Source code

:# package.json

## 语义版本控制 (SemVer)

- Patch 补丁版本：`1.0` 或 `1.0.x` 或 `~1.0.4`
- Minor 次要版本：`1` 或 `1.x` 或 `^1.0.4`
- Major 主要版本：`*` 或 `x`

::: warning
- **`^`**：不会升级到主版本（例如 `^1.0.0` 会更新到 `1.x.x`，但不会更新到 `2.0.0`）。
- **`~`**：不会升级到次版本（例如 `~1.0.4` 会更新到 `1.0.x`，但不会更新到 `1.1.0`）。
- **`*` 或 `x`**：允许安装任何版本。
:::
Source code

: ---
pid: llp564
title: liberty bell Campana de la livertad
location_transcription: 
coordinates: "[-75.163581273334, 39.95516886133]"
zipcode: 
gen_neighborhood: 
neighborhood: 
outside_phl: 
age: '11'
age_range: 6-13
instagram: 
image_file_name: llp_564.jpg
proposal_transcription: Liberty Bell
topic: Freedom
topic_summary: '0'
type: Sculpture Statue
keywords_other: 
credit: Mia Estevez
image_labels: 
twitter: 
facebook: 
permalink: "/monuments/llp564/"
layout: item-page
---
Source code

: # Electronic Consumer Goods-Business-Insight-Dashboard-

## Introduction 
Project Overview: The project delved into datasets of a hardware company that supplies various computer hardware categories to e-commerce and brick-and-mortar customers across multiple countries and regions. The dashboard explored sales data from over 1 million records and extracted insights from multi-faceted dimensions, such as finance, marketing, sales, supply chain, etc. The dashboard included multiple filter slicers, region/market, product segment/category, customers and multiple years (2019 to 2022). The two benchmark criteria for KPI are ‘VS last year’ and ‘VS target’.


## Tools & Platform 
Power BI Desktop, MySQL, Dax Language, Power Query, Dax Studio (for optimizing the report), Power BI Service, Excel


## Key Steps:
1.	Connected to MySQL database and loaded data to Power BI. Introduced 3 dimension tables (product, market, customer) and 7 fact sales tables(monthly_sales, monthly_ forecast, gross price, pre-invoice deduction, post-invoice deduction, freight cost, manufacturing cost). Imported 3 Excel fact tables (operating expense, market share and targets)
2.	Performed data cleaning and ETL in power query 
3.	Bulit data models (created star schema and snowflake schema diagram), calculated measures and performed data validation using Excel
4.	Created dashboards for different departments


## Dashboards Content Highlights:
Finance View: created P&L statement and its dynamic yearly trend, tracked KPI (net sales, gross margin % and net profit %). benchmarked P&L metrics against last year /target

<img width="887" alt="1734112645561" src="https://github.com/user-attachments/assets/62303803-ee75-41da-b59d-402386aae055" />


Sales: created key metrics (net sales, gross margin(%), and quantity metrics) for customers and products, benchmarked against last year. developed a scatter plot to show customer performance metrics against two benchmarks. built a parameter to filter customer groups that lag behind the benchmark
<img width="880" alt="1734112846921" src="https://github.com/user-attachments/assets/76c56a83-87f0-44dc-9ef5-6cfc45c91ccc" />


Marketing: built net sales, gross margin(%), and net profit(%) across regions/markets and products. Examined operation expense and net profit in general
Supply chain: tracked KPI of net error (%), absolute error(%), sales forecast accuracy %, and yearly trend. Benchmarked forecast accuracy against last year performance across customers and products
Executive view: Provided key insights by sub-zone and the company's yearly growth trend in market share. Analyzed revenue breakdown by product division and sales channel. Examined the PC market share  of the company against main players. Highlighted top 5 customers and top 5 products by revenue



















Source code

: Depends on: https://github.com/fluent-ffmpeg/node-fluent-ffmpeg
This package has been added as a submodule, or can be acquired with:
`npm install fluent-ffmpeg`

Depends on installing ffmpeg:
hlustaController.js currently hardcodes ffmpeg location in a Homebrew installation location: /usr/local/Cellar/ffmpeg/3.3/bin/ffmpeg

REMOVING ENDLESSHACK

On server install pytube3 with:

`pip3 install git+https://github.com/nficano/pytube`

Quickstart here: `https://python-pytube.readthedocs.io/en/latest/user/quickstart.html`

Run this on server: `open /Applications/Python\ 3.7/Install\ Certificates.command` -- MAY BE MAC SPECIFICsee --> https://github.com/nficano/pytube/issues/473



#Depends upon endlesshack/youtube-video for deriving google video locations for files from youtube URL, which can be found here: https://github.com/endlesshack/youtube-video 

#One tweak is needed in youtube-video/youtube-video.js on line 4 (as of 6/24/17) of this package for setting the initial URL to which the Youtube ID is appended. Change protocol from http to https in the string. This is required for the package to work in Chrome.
━━━━━━
| To do |
Reproduce the whole listing above exactly.

| Response to this task |
Source code

:# package.json

## 语义版本控制 (SemVer)

- Patch 补丁版本：`1.0` 或 `1.0.x` 或 `~1.0.4`
- Minor 次要版本：`1` 或 `1.x` 或 `^1.0.4`
- Major 主要版本：`*` 或 `x`

::: warning
- **`^`**：不会升级到主版本（例如 `^1.0.0` 会更新到 `1.x.x`，但不会更新到 `2.0.0`）。
- **`~`**：不会升级到次版本（例如 `~1.0.4` 会更新到 `1.0.x`，但不会更新到 `1.1.0`）。
- **`*` 或 `x`**：允许安装任何版本。
:::
Source code

: ---
pid: llp564
title: liberty bell Campana de la livertad
location_transcription: 
coordinates: "[-75.163581273334, 39.95516886133]"
zipcode: 
gen_neighborhood: 
neighborhood: 
outside_phl: 
age: '11'
age_range: 6-13
instagram: 
image_file_name: llp_564.jpg
proposal_transcription: Liberty Bell
topic: Freedom
topic_summary: '0'
type: Sculpture Statue
keywords_other: 
credit: Mia Estevez
image_labels: 
twitter: 
facebook: 
permalink: "/monuments/llp564/"
layout: item-page
---
Source code

: # Electronic Consumer Goods-Business-Insight-Dashboard-

## Introduction 
Project Overview: The project delved into datasets of a hardware company that supplies various computer hardware categories to e-commerce and brick-and-mortar customers across multiple countries and regions. The dashboard explored sales data from over 1 million records and extracted insights from multi-faceted dimensions, such as finance, marketing, sales, supply chain, etc. The dashboard included multiple filter slicers, region/market, product segment/category, customers and multiple years (2019 to 2022). The two benchmark criteria for KPI are ‘VS last year’ and ‘VS target’.


## Tools & Platform 
Power BI Desktop, MySQL, Dax Language, Power Query, Dax Studio (for optimizing the report), Power BI Service, Excel


## Key Steps:
1.	Connected to MySQL database and loaded data to Power BI. Introduced 3 dimension tables (product, market, customer) and 7 fact sales tables(monthly_sales, monthly_ forecast, gross price, pre-invoice deduction, post-invoice deduction, freight cost, manufacturing cost). Imported 3 Excel fact tables (operating expense, market share and targets)
2.	Performed data cleaning and ETL in power query 
3.	Bulit data models (created star schema and snowflake schema diagram), calculated measures and performed data validation using Excel
4.	Created dashboards for different departments


## Dashboards Content Highlights:
Finance View: created P&L statement and its dynamic yearly trend, tracked KPI (net sales, gross margin % and net profit %). benchmarked P&L metrics against last year /target

<img width="887" alt="1734112645561" src="https://github.com/user-attachments/assets/62303803-ee75-41da-b59d-402386aae055" />


Sales: created key metrics (net sales, gross margin(%), and quantity metrics) for customers and products, benchmarked against last year. developed a scatter plot to show customer performance metrics against two benchmarks. built a parameter to filter customer groups that lag behind the benchmark
<img width="880" alt="1734112846921" src="https://github.com/user-attachments/assets/76c56a83-87f0-44dc-9ef5-6cfc45c91ccc" />


Marketing: built net sales, gross margin(%), and net profit(%) across regions/markets and products. Examined operation expense and net profit in general
Supply chain: tracked KPI of net error (%), absolute error(%), sales forecast accuracy %, and yearly trend. Benchmarked forecast accuracy against last year performance across customers and products
Executive view: Provided key insights by sub-zone and the company's yearly growth trend in market share. Analyzed revenue breakdown by product division and sales channel. Examined the PC market share  of the company against main players. Highlighted top 5 customers and top 5 products by revenue



















Source code

: Depends on: https://github.com/fluent-ffmpeg/node-fluent-ffmpeg
This package has been added as a submodule, or can be acquired with:
`npm install fluent-ffmpeg`

Depends on installing ffmpeg:
hlustaController.js currently hardcodes ffmpeg location in a Homebrew installation location: /usr/local/Cellar/ffmpeg/3.3/bin/ffmpeg

REMOVING ENDLESSHACK

On server install pytube3 with:

`pip3 install git+https://github.com/nficano/pytube`

Quickstart here: `https://python-pytube.readthedocs.io/en/latest/user/quickstart.html`

Run this on server: `open /Applications/Python\ 3.7/Install\ Certificates.command` -- MAY BE MAC SPECIFICsee --> https://github.com/nficano/pytube/issues/473



#Depends upon endlesshack/youtube-video for deriving google video locations for files from youtube URL, which can be found here: https://github.com/endlesshack/youtube-video 

#One tweak is needed in youtube-video/youtube-video.js on line 4 (as of 6/24/17) of this package for setting the initial URL to which the Youtube ID is appended. Change protocol from http to https in the string. This is required for the package to work in Chrome.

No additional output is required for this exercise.